Tuesday, September 9, 2014

Tax Avoidance or Tax Evasion – The Difference Can Result in Jail Time




“I’m 80% sure the home interest deduction doesn’t apply to me, but I’m going to take it anyway.”

“I won some money in Vegas, but I ‘forgot’ how much and there is no record.”

“I don’t get a W-2 or 1099 for half of my income, the IRS will never know.”

Tax avoidance?  Not a chance.   Black’s Legal Dictionary, Avoidance of Tax - “the method by which a taxpayer reduces his tax liability without committing fraud.”
In other words, tax avoidance is using all legal means to reduce your tax liability and we all have the right to avoid taxes.

When does tax avoidance reach the level of tax evasion?  Most of the time, just like the above, people know when they are doing something wrong or fraudulent.  Regrettably some folks do not know you can go to jail for tax evasion.  Some folks who have taken part in such schemes have found themselves not only owing hundreds of thousands of dollars to the taxing authorities, both federal and local, but also facing jail time. A good rule of thumb when evaluating such schemes might be, “If it sounds too good to be true, it probably is.”
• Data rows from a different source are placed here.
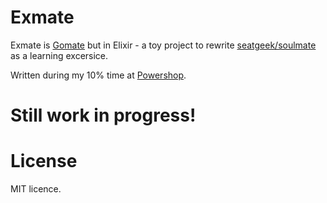 # Exmate
Exmate is [Gomate](https://github.com/krasio/gomate) but in Elixir - a toy project to rewrite [seatgeek/soulmate](https://github.com/seatgeek/soulmate) as a learning excersice.

Written during my 10% time at [Powershop](https://github.com/powershop).

# Still work in progress!

# License
MIT licence.
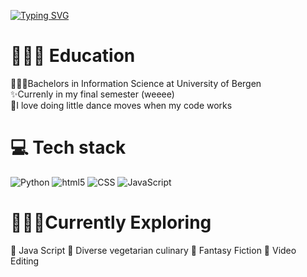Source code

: 

<!-- Github typing effect: https://github.com/denvercoder1/readme-typing-svg -->
[![Typing SVG](https://readme-typing-svg.demolab.com?font=Pixelify+Sans&size=30&duration=3500&pause=600&color=B298FF&center=true&vCenter=true&random=false&width=1200&height=140&lines=%F0%9F%93%A2+Hey+there;%F0%9F%93%A2+I+am++Shrutha!;%F0%9F%93%A2+and+this+is+my+Github+(PRO)file)](https://git.io/typing-svg)

# 👩🏾‍🎓 Education
👩🏾‍💻Bachelors in Information Science at University of Bergen </br>
✨Currenly in my final semester (weeee) </br>
💜I love doing little dance moves when my code works <br>


# 💻 Tech stack
<img src="https://img.shields.io/badge/Python-%2314354C.svg?style=flat-square&logo=python&logoColor=white" alt="Python">
<img alt="html5" src="https://img.shields.io/badge/-HTML5-E34F26?style=flat-square&logo=html5&logoColor=white"/>
<img src="https://img.shields.io/badge/CSS-%231572B6.svg?style=flat-square&logo=css3&logoColor=white" alt="CSS">
<img src="https://img.shields.io/badge/JavaScript-%23F7DF1E.svg?style=flat-square&logo=javascript&logoColor=black" alt="JavaScript">

# 🧙🏾‍♀️Currently Exploring
🤍 Java Script
🤍 Diverse vegetarian culinary
🤍 Fantasy Fiction
🤍 Video Editing
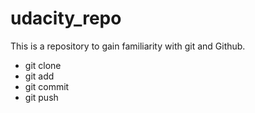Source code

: # udacity_repo
This is a repository to gain familiarity with git and Github.

- git clone
- git add
- git commit 
- git push
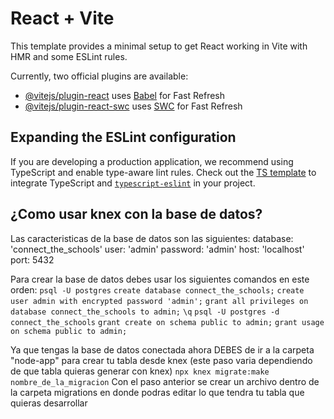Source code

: # React + Vite

This template provides a minimal setup to get React working in Vite with HMR and some ESLint rules.

Currently, two official plugins are available:

- [@vitejs/plugin-react](https://github.com/vitejs/vite-plugin-react/blob/main/packages/plugin-react/README.md) uses [Babel](https://babeljs.io/) for Fast Refresh
- [@vitejs/plugin-react-swc](https://github.com/vitejs/vite-plugin-react-swc) uses [SWC](https://swc.rs/) for Fast Refresh

## Expanding the ESLint configuration

If you are developing a production application, we recommend using TypeScript and enable type-aware lint rules. Check out the [TS template](https://github.com/vitejs/vite/tree/main/packages/create-vite/template-react-ts) to integrate TypeScript and [`typescript-eslint`](https://typescript-eslint.io) in your project.
 

## ¿Como usar knex con la base de datos?
Las caracteristicas de la base de datos son las siguientes:
    database: 'connect_the_schools'
    user: 'admin'
    password: 'admin'
    host: 'localhost'
    port: 5432

Para crear la base de datos debes usar los siguientes comandos en este orden:
`psql -U postgres`
`create database connect_the_schools;`
`create user admin with encrypted password 'admin';`
`grant all privileges on database connect_the_schools to admin;`
`\q`
`psql -U postgres -d connect_the_schools`
`grant create on schema public to admin;`
`grant usage on schema public to admin;`

Ya que tengas la base de datos conectada ahora DEBES de ir a la carpeta "node-app" para crear tu tabla desde knex (este paso varia dependiendo de que tabla quieras generar con knex)
`npx knex migrate:make nombre_de_la_migracion`
Con el paso anterior se crear un archivo dentro de la carpeta migrations en donde podras editar lo que tendra tu tabla que quieras desarrollar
Some taxpayers participate in obvious tax evasion as a daily practice.
·      Cash transactions that never see the books.
·      Paying employees “off books” to avoid employment taxes
·      Failing to report income with full intent to evade paying taxes
·      Trumping up expenses that have absolutely no basis in reality
·      Keeping two set of books

The result of these evasions can result in significant fines or even jail time.  Two recent convictions turned out badly for the miscreants (from http://www.taxproblemattorneyblog.com):

Horany, a business owner, admitted to underreporting his income by approximately $175,000, which resulted in his underreporting his tax due and owing by over $60,000 in 2007 alone. In total, Horany underreported his tax due by more than $145,000; he was sentenced to 12 months in prison for his actions. Sometimes taxpayers try to convince themselves that the IRS won't go after them because they are "minnows." This case is a warning that it is not necessary to evade millions of dollars in taxes in order to be prosecuted for tax evasion.

Sathre, also a business owner, was a much bigger fish; he pled guilty to charges of tax evasion and was sentenced to 36 months in prison and was ordered to pay $3,113,882 in restitution for willfully evading payment of his taxes for 1995 and 1996. According to the Department of Justice press release, Sathre concealed income from a property he sold, for which he received over $3 million in installment payments. Sathre compounded the problem by sending over $500,000 during 2005 and 2006 to an
offshore bank account in the Caribbean, and later wired $900,000 from the sale of another property to the same offshore account in an attempt keep the funds out of the reach of the IRS. In addition, Sathre supplied the Caribbean bank with false declarations and false promissory notes and also claimed he was neither a citizen nor a resident of the United States. Although not mentioned in the press release, one would assume that Sathre also failed to file Foreign Bank Account Reports (FBARs) on TD-F 90-22.1 (now known as FinCEN Form 114). These criminal tax cases (among many others) demonstrate that the IRS takes the issue of underreporting income very seriously and will not hesitate to press for a prison sentence in cases involving tax evasion.

So where should you draw the line. You should take advantage of every possible expense deduction and loophole regarding earnings, but understand that when you go too far, it may cost you dearly in dollars or even a unexpected vacation in the Federal penitentiary.